A press release from Drexel Univerisity:
Autism does not end when children reach adulthood—yet most public awareness, public policy and research about autism focus on the needs of children. Families, service providers, community leaders and policymakers still know too little about the experiences and outcomes of young people on the autism spectrum as they enter their adult lives. What are their experiences with transition planning, living arrangements, social participation, employment, postsecondary education, health and mental health, safety and other domains?
Answers to these and other critical questions, addressing life outcomes beyond clinical interventions, are the focus of a report issued today from Drexel University’s A.J. Drexel Autism Institute, from its Life Course Outcomes Research Program.
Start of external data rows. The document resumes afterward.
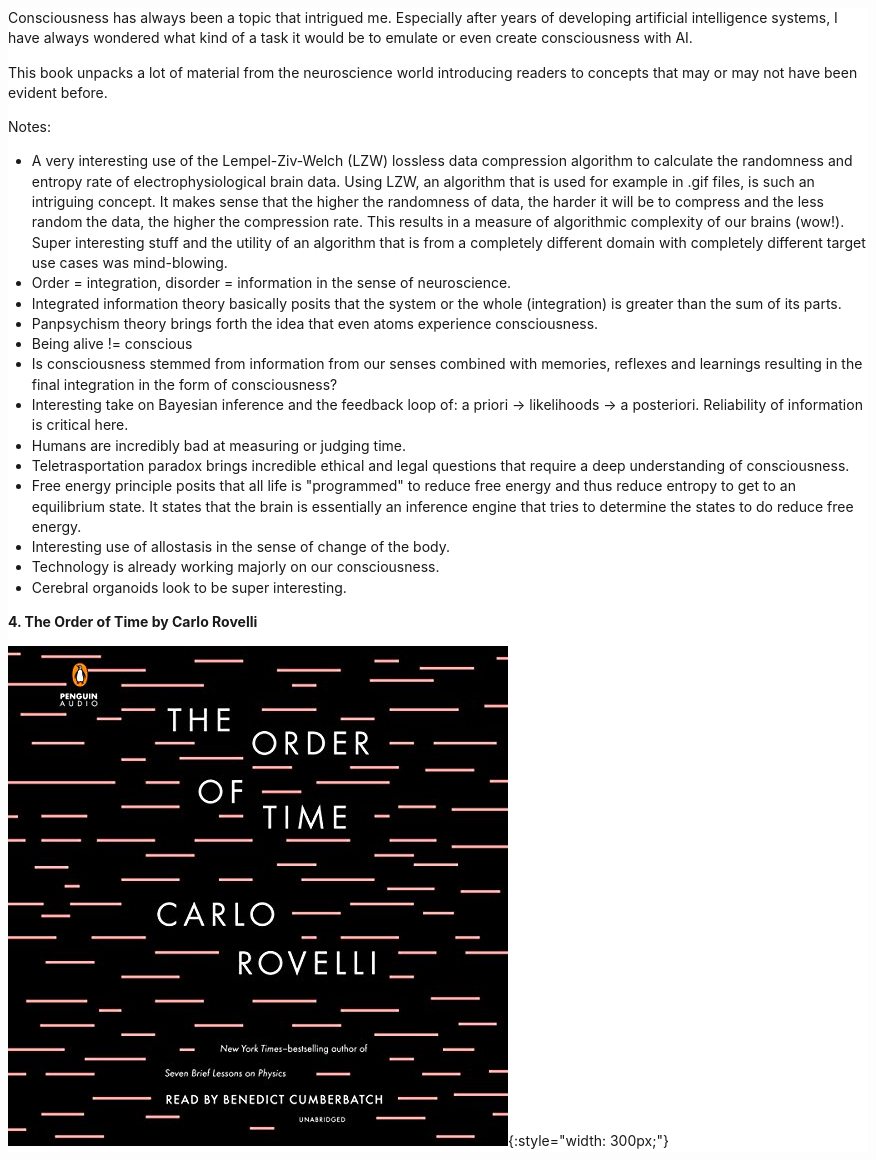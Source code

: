 Consciousness has always been a topic that intrigued me. Especially after years of developing artificial intelligence systems, I have always wondered what kind of a task it would be to emulate or even create consciousness with AI.

This book unpacks a lot of material from the neuroscience world introducing readers to concepts that may or may not have been evident before.

Notes:
- A very interesting use of the Lempel-Ziv-Welch (LZW) lossless data compression algorithm to calculate the randomness and entropy rate of electrophysiological brain data. Using LZW, an algorithm that is used for example in .gif files, is such an intriguing concept. It makes sense that the higher the randomness of data, the harder it will be to compress and the less random the data, the higher the compression rate. This results in a measure of algorithmic complexity of our brains (wow!). Super interesting stuff and the utility of an algorithm that is from a completely different domain with completely different target use cases was mind-blowing.
- Order = integration, disorder = information in the sense of neuroscience.
- Integrated information theory basically posits that the system or the whole (integration) is greater than the sum of its parts.
- Panpsychism theory brings forth the idea that even atoms experience consciousness.
- Being alive != conscious
- Is consciousness stemmed from information from our senses combined with memories, reflexes and learnings resulting in the final integration in the form of consciousness?
- Interesting take on Bayesian inference and the feedback loop of: a priori -> likelihoods -> a posteriori. Reliability of information is critical here.
- Humans are incredibly bad at measuring or judging time.
- Teletrasportation paradox brings incredible ethical and legal questions that require a deep understanding of consciousness.
- Free energy principle posits that all life is "programmed" to reduce free energy and thus reduce entropy to get to an equilibrium state. It states that the brain is essentially an inference engine that tries to determine the states to do reduce free energy.
- Interesting use of allostasis in the sense of change of the body.
- Technology is already working majorly on our consciousness.
- Cerebral organoids look to be super interesting.

**4. The Order of Time by Carlo Rovelli**

![The Order of Time](/assets/img/order.png){:style="width: 300px;"}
The “National Autism Indicators Report: Transition into Young Adulthood” is a comprehensive report (available free online) that presents new findings about a wide range of experiences and outcomes of youth on the autism spectrum between high school and their early 20s, including new safety and risk indicators for young adults with autism. The report describes the indicators now available and serves as a call to action to fill the remaining large gaps in knowledge.
“When it comes to understanding how well our nation is helping youth affected by autism, our situation is like driving a car through the fog with no dashboard,” said Paul Shattuck, PhD, leader of the Life Course Outcomes Research Program and an associate professor at Drexel. “We know we’re moving, but we do not have many indicators to tell us how fast we are going, whether we’re getting close to our goals, or what kind of mileage we are getting from the resources fueling our trip.”